2018-07-05 Thread Vlad Buslov
Currently, all netlink protocol handlers for updating rules, actions and
qdiscs are protected with single global rtnl lock which removes any
possibility for parallelism. This patch set is a first step to remove
rtnl lock dependency from TC rules update path.

Recently, new rtnl registration flag RTNL_FLAG_DOIT_UNLOCKED was added.
Handlers registered with this flag are called without RTNL taken. End
goal is to have rule update handlers(RTM_NEWTFILTER, RTM_DELTFILTER,
etc.) to be registered with UNLOCKED flag to allow parallel execution.
However, there is no intention to completely remove or split rtnl lock
itself. This patch set addresses specific problems in action API that
prevents it from being executed concurrently. This patch set does not
completely unlock rules or actions update path. Additional patch sets
are required to refactor individual actions and filters update for
parallel execution.

As a preparation for executing TC rules update handlers without rtnl
lock, action API code was audited to determine areas that assume
external synchronization with rtnl lock and must be changed to allow
safe concurrent access with following results:

1. Action idr is already protected with spinlock. However, some code
   paths assume that idr state is not changes between several
   consecutive tcf_idr_* function calls.
2. tc_action reference and bind counters are implemented as plain
   integers. They purpose was to allow single actions to be shared
   between multiple filters, not to provide means for concurrent
   modification.
3. tc_action 'cookie' pointer field is not protected against
   modification.
4. Action API functions, that work with set of actions, use intrusive
   linked list, which cannot be used concurrently without additional
   synchronization.
5. Action API functions don't take reference to actions while using
   them, assuming external synchronization with rtnl lock.

Following solutions to these problems are implemented:

1. To remove assumption that idr state doesn't change between tcf_idr_*
   calls, implement new functions that atomically perform several
   operations on idr without releasing idr spinlock. (function to
   atomically lookup and delete action by index, function to atomically
   check if action exists and allocate new one if necessary, etc.)
2. Use atomic operations on counters to make them suitable for
   concurrent get/put operations.
3. Data that 'cookie' points to is never modified, so it enough to
   refactor it to rcu pointer to prevent concurrent de-allocation.
4. Action API doesn't actually use any linked list specific operations
   on actions intrusive linked list, so it can be refactored to array in
   straightforward manner.
5. Always take reference to action while accessing it in action API.
   tcf_idr_search function modified to take reference to action before
   returning it, so there is no way to lookup an action without
   incrementing its reference counter. All users of this function are
   modified to release the reference, after they done using action. With
   all users using reference counting, it is now safe to concurrently
   delete actions.

Additionally, actions init function signature was expanded with
'rtnl_held' argument, that allows actions that have internal dependency
on rtnl lock to take/release it when necessary.

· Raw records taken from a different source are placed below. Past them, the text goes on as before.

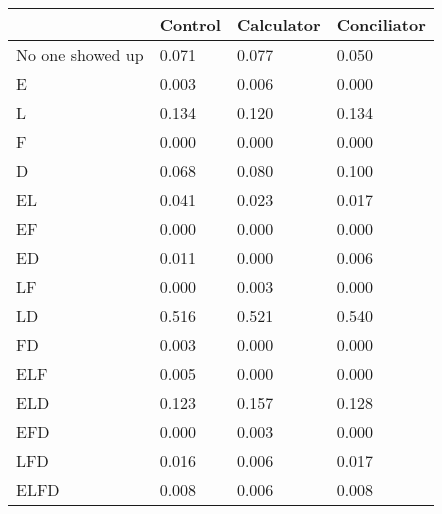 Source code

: \begin{tabular}{rrrr}
\toprule
      & \multicolumn{1}{c}{Control} & \multicolumn{1}{c}{Calculator} & \multicolumn{1}{c}{Conciliator} \\
\midrule
\multicolumn{1}{l}{No one showed up} & \multicolumn{1}{l}{0.071} & \multicolumn{1}{l}{0.077} & \multicolumn{1}{l}{0.050} \\
\multicolumn{1}{l}{E} & \multicolumn{1}{l}{0.003} & \multicolumn{1}{l}{0.006} & \multicolumn{1}{l}{0.000} \\
\multicolumn{1}{l}{L} & \multicolumn{1}{l}{0.134} & \multicolumn{1}{l}{0.120} & \multicolumn{1}{l}{0.134} \\
\multicolumn{1}{l}{F} & \multicolumn{1}{l}{0.000} & \multicolumn{1}{l}{0.000} & \multicolumn{1}{l}{0.000} \\
\multicolumn{1}{l}{D} & \multicolumn{1}{l}{0.068} & \multicolumn{1}{l}{0.080} & \multicolumn{1}{l}{0.100} \\
\multicolumn{1}{l}{EL} & \multicolumn{1}{l}{0.041} & \multicolumn{1}{l}{0.023} & \multicolumn{1}{l}{0.017} \\
\multicolumn{1}{l}{EF} & \multicolumn{1}{l}{0.000} & \multicolumn{1}{l}{0.000} & \multicolumn{1}{l}{0.000} \\
\multicolumn{1}{l}{ED} & \multicolumn{1}{l}{0.011} & \multicolumn{1}{l}{0.000} & \multicolumn{1}{l}{0.006} \\
\multicolumn{1}{l}{LF} & \multicolumn{1}{l}{0.000} & \multicolumn{1}{l}{0.003} & \multicolumn{1}{l}{0.000} \\
\multicolumn{1}{l}{LD} & \multicolumn{1}{l}{0.516} & \multicolumn{1}{l}{0.521} & \multicolumn{1}{l}{0.540} \\
\multicolumn{1}{l}{FD} & \multicolumn{1}{l}{0.003} & \multicolumn{1}{l}{0.000} & \multicolumn{1}{l}{0.000} \\
\multicolumn{1}{l}{ELF} & \multicolumn{1}{l}{0.005} & \multicolumn{1}{l}{0.000} & \multicolumn{1}{l}{0.000} \\
\multicolumn{1}{l}{ELD} & \multicolumn{1}{l}{0.123} & \multicolumn{1}{l}{0.157} & \multicolumn{1}{l}{0.128} \\
\multicolumn{1}{l}{EFD} & \multicolumn{1}{l}{0.000} & \multicolumn{1}{l}{0.003} & \multicolumn{1}{l}{0.000} \\
\multicolumn{1}{l}{LFD} & \multicolumn{1}{l}{0.016} & \multicolumn{1}{l}{0.006} & \multicolumn{1}{l}{0.017} \\
\multicolumn{1}{l}{ELFD} & \multicolumn{1}{l}{0.008} & \multicolumn{1}{l}{0.006} & \multicolumn{1}{l}{0.008} \\
\bottomrule
\end{tabular}%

Since only shared state in action API module are actions themselves and
action idr, these changes are sufficient to not to rely on global rtnl
lock for protection of internal action API data structures.

Changes from V5 to V6:
- Rebase on current net-next
- When action is deleted, set pointer in actions array to NULL to
  prevent double freeing.

Changes from V4 to V5:
- Change action delete API to track actions that were deleted, to
  prevent releasing them on error.

Changes from V3 to V4:
- Expand cover letter.
- Reduce actions array size in tcf_action_init_1.
- Rebase on latest net-next.

Changes from V2 to V3:
- Re-send with changelog copied to individual patches.

Changes from V1 to V2:
- Removed redundant actions ops lookup during delete.
- Merge action ops delete definition and implementation.
- Assume all actions have delete implemented and don't check for it
  explicitly.
- Resplit action lookup/release code to prevent memory leaks in
  individual patches.
- Make __tcf_idr_check function static
- Remove unique idr insertion function. Change original idr insert to do
  the same thing.
- Merge changes that take reference to action when performing lookup and
  changes that account for this additional reference when dumping action
  to user space into single patch.
- Change convoluted commit message.
- Rename "unlocked" to "rtnl_held" for clarity.
- Remove estimator lock add patch.
- Refactor action check-alloc code into standalone function.
- Rename tcf_idr_find_delete to tcf_idr_delete_index.
- Rearrange variable definitions in tc_action_delete.
- Add patch that refactors action API code to use array of pointers to
  actions